Cristin Tierney Gallery is pleased to participate in the inaugural edition of The Armory Show at the Javits Center. The gallery will present video and photography from artist Janet Biggs in Focus booth #F11, a section curated by CAM St. Louis Chief Curator Wassan Al-Khudhairi. The Armory Show opens Friday, September 10th, and continues through Sunday, September 12th.
In 2018, Janet Biggs completed a residency at the Mars Desert Research Station (MDRS) in Utah. Although MDRS does not have an artist-in-residency program, Biggs successfully lobbied to join a crew of scientists, researchers and future astronauts, living in a simulated Martian environment for several weeks. The data she and her crew collected while there will be used on future missions to Mars.
The video and photography to be exhibited at The Armory Show resulted from Biggs’ residency in Utah. The photographs were taken at MDRS during EVAs (Extravehicular Activities), during which Biggs and her fellow residents completed assigned objectives. The artist’s single-channel video explores the potential of robotics in both the celestial and earthly realms.
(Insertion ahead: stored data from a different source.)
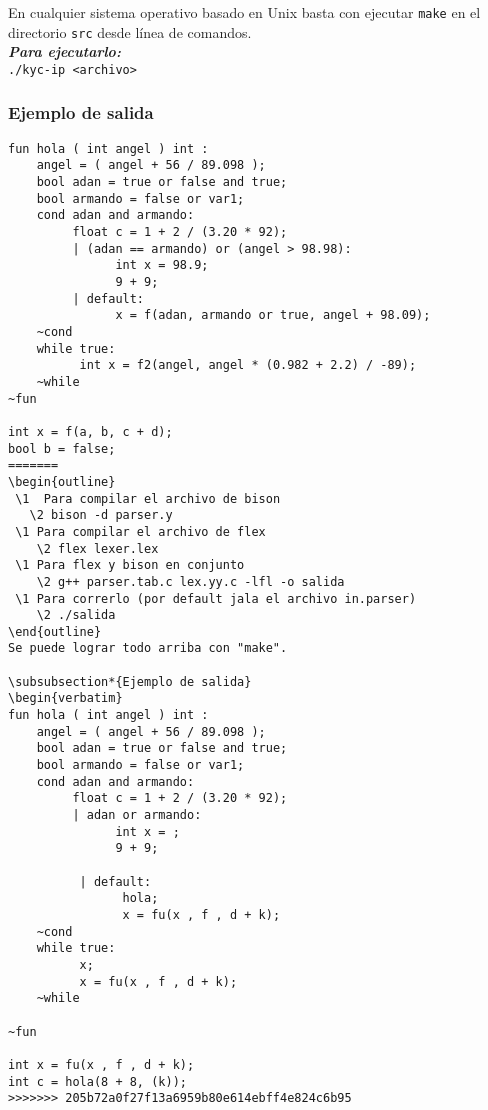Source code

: \documentclass[12pt]{article}
\begin{document}
En cualquier sistema operativo basado en Unix basta con ejecutar \texttt{make} en el directorio \texttt{src} desde línea de comandos. \\

\textbf{\textit{Para ejecutarlo:}} \\

\texttt{./kyc-ip <archivo>}
\subsubsection*{Ejemplo de salida}
\begin{verbatim}
fun hola ( int angel ) int : 
    angel = ( angel + 56 / 89.098 );
    bool adan = true or false and true;
    bool armando = false or var1;
    cond adan and armando:
         float c = 1 + 2 / (3.20 * 92);
         | (adan == armando) or (angel > 98.98):
               int x = 98.9;
               9 + 9;
         | default:
               x = f(adan, armando or true, angel + 98.09);            
    ~cond
    while true:
          int x = f2(angel, angel * (0.982 + 2.2) / -89);            
    ~while
~fun

int x = f(a, b, c + d);
bool b = false;
=======
\begin{outline}
 \1  Para compilar el archivo de bison
   \2 bison -d parser.y
 \1 Para compilar el archivo de flex
    \2 flex lexer.lex
 \1 Para flex y bison en conjunto
    \2 g++ parser.tab.c lex.yy.c -lfl -o salida
 \1 Para correrlo (por default jala el archivo in.parser)
    \2 ./salida
\end{outline}
Se puede lograr todo arriba con "make".

\subsubsection*{Ejemplo de salida}
\begin{verbatim}
fun hola ( int angel ) int : 
    angel = ( angel + 56 / 89.098 );
    bool adan = true or false and true;
    bool armando = false or var1;
    cond adan and armando:
         float c = 1 + 2 / (3.20 * 92);
         | adan or armando:
               int x = ;
               9 + 9;

          | default:
                hola;
                x = fu(x , f , d + k);            
    ~cond
    while true:
          x;
          x = fu(x , f , d + k);            
    ~while
        
~fun

int x = fu(x , f , d + k);            
int c = hola(8 + 8, (k));
>>>>>>> 205b72a0f27f13a6959b80e614ebff4e824c6b95
\end{verbatim}
\end{document}
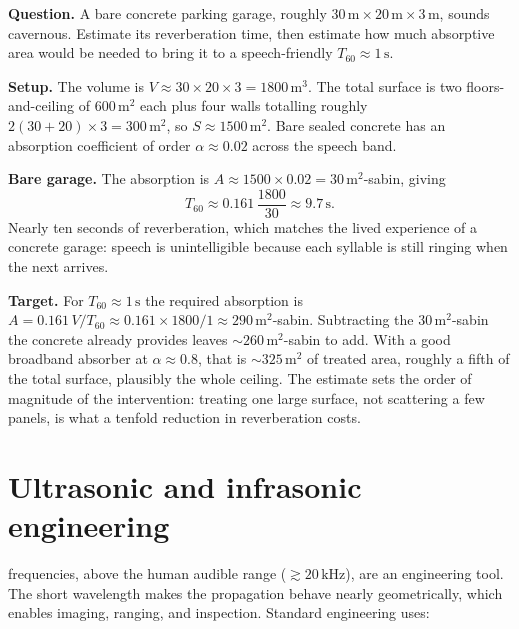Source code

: \begin{estimation}
\textbf{Question.} A bare concrete parking garage, roughly
$30\,\si{\meter}\times20\,\si{\meter}\times3\,\si{\meter}$, sounds
cavernous. Estimate its reverberation time, then estimate how much
absorptive area would be needed to bring it to a speech-friendly
$T_{60}\approx 1\,\si{\second}$.

\textbf{Setup.} The volume is $V \approx 30\times20\times3 =
1800\,\si{\meter\cubed}$. The total surface is two floors-and-ceiling
of $600\,\si{\meter\squared}$ each plus four walls totalling roughly
$2(30+20)\times3 = 300\,\si{\meter\squared}$, so
$S \approx 1500\,\si{\meter\squared}$. Bare sealed concrete has an
absorption coefficient of order $\alpha \approx 0.02$ across the speech
band.

\textbf{Bare garage.} The absorption is
$A \approx 1500\times 0.02 = 30\,\si{\meter\squared}$-sabin, giving
\[
T_{60} \approx 0.161\,\frac{1800}{30} \approx 9.7\,\si{\second}.
\]
Nearly ten seconds of reverberation, which matches the lived
experience of a concrete garage: speech is unintelligible because each
syllable is still ringing when the next arrives.

\textbf{Target.} For $T_{60}\approx 1\,\si{\second}$ the required
absorption is $A = 0.161\,V/T_{60} \approx 0.161\times 1800/1 \approx
290\,\si{\meter\squared}$-sabin. Subtracting the
$30\,\si{\meter\squared}$-sabin the concrete already provides leaves
$\sim 260\,\si{\meter\squared}$-sabin to add. With a good broadband
absorber at $\alpha\approx 0.8$, that is $\sim 325\,\si{\meter\squared}$
of treated area, roughly a fifth of the total surface, plausibly the
whole ceiling. The estimate sets the order of magnitude of the
intervention: treating one large surface, not scattering a few panels,
is what a tenfold reduction in reverberation costs.
\end{estimation}

\section{Ultrasonic and infrasonic engineering}

 frequencies, above the human audible range
($\gtrsim 20\,\si{\kilo\hertz}$), are an engineering tool. The
short wavelength makes the propagation behave nearly geometrically,
which enables imaging, ranging, and inspection. Standard
engineering uses:

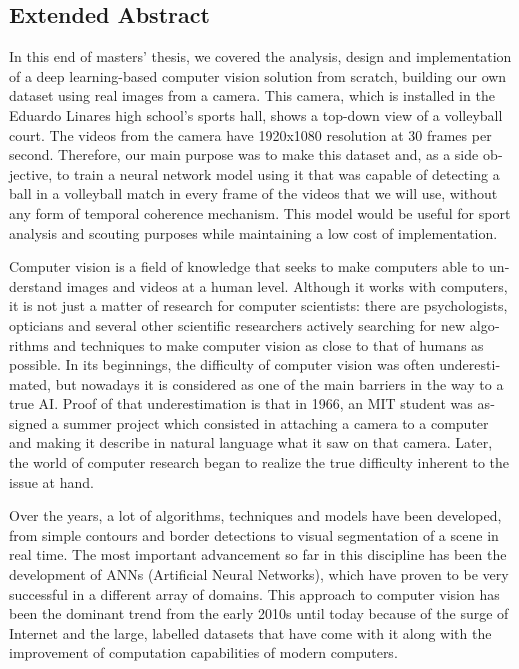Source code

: \newpage

\begin{otherlanguage}{english}
    
\section*{Extended Abstract}

In this end of masters’ thesis, we covered the analysis, design and implementation of a deep learning-based computer vision solution from scratch, building our own dataset using real images from a camera. This camera, which is installed in the Eduardo Linares high school’s sports hall, shows a top-down view of a volleyball court. The videos from the camera have 1920x1080 resolution at 30 frames per second.
Therefore, our main purpose was to make this dataset and, as a side objective, to train a neural network model using it that was capable of detecting a ball in a volleyball match in every frame of the videos that we will use, without any form of temporal coherence mechanism. This model would be useful for sport analysis and scouting purposes while maintaining a low cost of implementation.

Computer vision is a field of knowledge that seeks to make computers able to understand images and videos at a human level. Although it works with computers, it is not just a matter of research for computer scientists: there are psychologists, opticians and several other scientific researchers actively searching for new algorithms and techniques to make computer vision as close to that of humans as possible. In its beginnings, the difficulty of computer vision was often underestimated, but nowadays it is considered as one of the main barriers in the way to a true AI. Proof of that underestimation is that in 1966, an MIT student was assigned a summer project which consisted in attaching a camera to a computer and making it describe in natural language what it saw on that camera. Later, the world of computer research began to realize the true difficulty inherent to the issue at hand.

Over the years, a lot of algorithms, techniques and models have been developed, from simple contours and border detections to visual segmentation of a scene in real time. The most important advancement so far in this discipline has been the development of ANNs (Artificial Neural Networks), which have proven to be very successful in a different array of domains. This approach to computer vision has been the dominant trend from the early 2010s until today because of the surge of Internet and the large, labelled datasets that have come with it along with the improvement of computation capabilities of modern computers.


\end{otherlanguage}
Titled Seeing Constellations in the Darkness Between Stars, Biggs’ video combines footage from the Mars Society’s University Rover Challenge with that of drummer Jason Barnes at Georgia Tech’s Center for Music Technology. In the Challenge, potential Mars rovers compete to carry out various tasks. In Biggs’ video their progress is set to a soundtrack by Barnes, who lost an arm in an accident and now wears a prosthetic with two drumsticks: one he controls, and one controlled by AI. At the apex of the video, the complicated link between man and machine becomes most evident as Barnes’ drumming crescendos and stops while one of the robots tumbles down a hill. This suggests both the possibility and the limitation of robotics, while shining a spotlight on the creativity of human researchers.
This series of works, loosely titled Like Walking on Mars, previously debuted at the Museo de la Ciencia y el Cosmos and the Museo de la Naturaleza y el Hombre, both in Tenerife. This will be the first presentation of Janet Biggs’ work at The Armory Show.
Janet Biggs' (b. 1959, Harrisburg, PA) work focuses on extreme landscapes and situations, drawing connections between physical terrains and psychological, societal, or political dynamics. She has had solo exhibitions and film screenings at the SCAD Museum of Art, University of Waterloo Art Gallery, Blaffer Museum of Art, Musée d'art contemporain de Montréal, Hirshhorn Museum and Sculpture Garden, Tampa Museum of Art, Skulpturenmuseum Glaskasten Marl, Herbert F. Johnson Museum of Art, Mint Museum of Art, Everson Museum of Art, Gibbes Museum of Art, and the Rhode Island School of Design Museum, among others. She is the recipient of numerous grants, including the 2018 Guggenheim Fellowship, the Electronic Media and Film Program at the New York State Council on the Arts Award, the Arctic Circle Fellowship/Residency, Art Matters, Inc., the Wexner Center Media Arts Program Residency, the Anonymous Was a Woman Award, and the NEA Fellowship Award.
Her works are in the collections of the SCAD Museum of Art, Fonds Régional d'Art Contemporain (FRAC), Zabludowicz Collection, Skulpturenmuseum Glaskasten Marl (Ruhr Kunst Museen), Tampa Museum of Art, High Museum, Herbert F. Johnson Museum of Art, Mint Museum of Art, Gibbes Museum of Art, and the New Britain Museum of Art. Biggs is a member of The Explorer's Club and New Museum’s cultural incubator, NEW INC with the support of Science Sandbox. Last year, she sent a project up to the International Space Station as part of MIT Media Lab’s Space Exploration Initiative. Her studio is in New York.